Veteran cable news host Greta Van Susteren is returning to television with a new Sunday public affairs program that will aim to be a must-stop for 2020 presidential candidates and their ad dollars.
The L-A Times reports station ownership group Gray Television announced the new entry Monday at the National Assn. of Broadcasters’ annual gathering in Las Vegas. Van Susteren’s program “Full Court Press” will air Sundays starting in September in the 93 markets where the Atlanta-based Gray owns television stations and on Weigel Broadcasting stations in Chicago and Milwaukee.
Greta Van Susteren |
“Full Court Press” will cover national politics while using the resources of Gray’s TV stations’ news operations to provide local context to the issues covered. The program will also use Gray’s national investigative reporting team, which provides its segments to stations and the streaming video channel InvestigateTV.
“It’s perfect for the presidential campaign,” Sandy Breland, senior vice president for local media for Gray, told The Times. “But it will be through the local lens of our stations. We find that more than ever our viewers want to know how decisions in Washington will have an impact in their community.”
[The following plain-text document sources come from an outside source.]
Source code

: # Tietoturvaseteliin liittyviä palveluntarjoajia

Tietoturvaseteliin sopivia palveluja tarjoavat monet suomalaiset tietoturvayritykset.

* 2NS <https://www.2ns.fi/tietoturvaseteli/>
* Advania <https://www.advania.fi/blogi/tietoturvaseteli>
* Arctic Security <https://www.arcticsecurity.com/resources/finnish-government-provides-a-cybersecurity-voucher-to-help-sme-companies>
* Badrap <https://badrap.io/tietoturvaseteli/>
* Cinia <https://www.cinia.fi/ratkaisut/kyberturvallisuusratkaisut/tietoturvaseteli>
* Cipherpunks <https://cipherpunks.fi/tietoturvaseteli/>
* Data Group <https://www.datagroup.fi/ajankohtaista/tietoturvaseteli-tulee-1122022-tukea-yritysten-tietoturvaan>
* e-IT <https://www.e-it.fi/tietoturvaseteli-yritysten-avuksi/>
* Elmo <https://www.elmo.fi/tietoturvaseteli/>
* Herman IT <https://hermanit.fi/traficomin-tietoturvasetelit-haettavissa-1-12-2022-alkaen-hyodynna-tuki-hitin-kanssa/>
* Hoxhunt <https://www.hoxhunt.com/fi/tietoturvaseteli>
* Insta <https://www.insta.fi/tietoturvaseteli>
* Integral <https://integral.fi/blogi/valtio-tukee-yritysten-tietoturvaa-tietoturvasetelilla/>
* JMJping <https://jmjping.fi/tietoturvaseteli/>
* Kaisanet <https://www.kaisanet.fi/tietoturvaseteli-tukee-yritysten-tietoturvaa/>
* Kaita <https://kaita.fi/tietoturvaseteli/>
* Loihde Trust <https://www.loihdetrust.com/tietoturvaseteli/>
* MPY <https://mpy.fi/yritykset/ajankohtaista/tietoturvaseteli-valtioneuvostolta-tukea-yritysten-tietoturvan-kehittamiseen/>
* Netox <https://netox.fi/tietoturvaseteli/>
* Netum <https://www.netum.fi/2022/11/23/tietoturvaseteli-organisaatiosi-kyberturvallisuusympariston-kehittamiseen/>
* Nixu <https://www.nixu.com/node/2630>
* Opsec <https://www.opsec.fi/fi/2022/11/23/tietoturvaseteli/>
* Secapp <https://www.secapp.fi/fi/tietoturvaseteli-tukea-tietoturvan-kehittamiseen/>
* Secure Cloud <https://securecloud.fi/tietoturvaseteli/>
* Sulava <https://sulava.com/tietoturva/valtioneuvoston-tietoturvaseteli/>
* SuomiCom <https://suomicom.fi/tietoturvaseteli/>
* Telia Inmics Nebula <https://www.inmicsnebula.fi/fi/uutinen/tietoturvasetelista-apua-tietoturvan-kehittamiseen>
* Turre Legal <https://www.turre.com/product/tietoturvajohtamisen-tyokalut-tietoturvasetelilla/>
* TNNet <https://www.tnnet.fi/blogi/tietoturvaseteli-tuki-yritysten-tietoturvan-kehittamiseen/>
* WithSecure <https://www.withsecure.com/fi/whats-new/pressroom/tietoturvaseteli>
Van Susteren, 64, was a staple of cable news for 23 years after starting out as a legal expert for CNN’s coverage of O.J. Simpson’s murder trial. She had her own show on CNN, spent 14 years as a prime-time host on Fox News — replaced by Tucker Carlson in November 2016 — and most recently had a six-month stint at MSNBC, which ended in June 2017.
Van Susteren joined Gray in February as a national political analyst. She is also a contributor for the government radio service Voice of America.
Van Susteren’s straight-ahead nonpartisan style made her a tougher fit for cable news, where ratings have soared for opinionated hosts such as Carlson and MSNBC’s Rachel Maddow in the highly polarizing era of the Trump White House. The broadcast TV stations where “Full Court Press” will air still appeal to viewers looking for political talk on Sunday mornings, thanks to such long-running programs as NBC’s “Meet the Press” and CBS’s “Face the Nation.”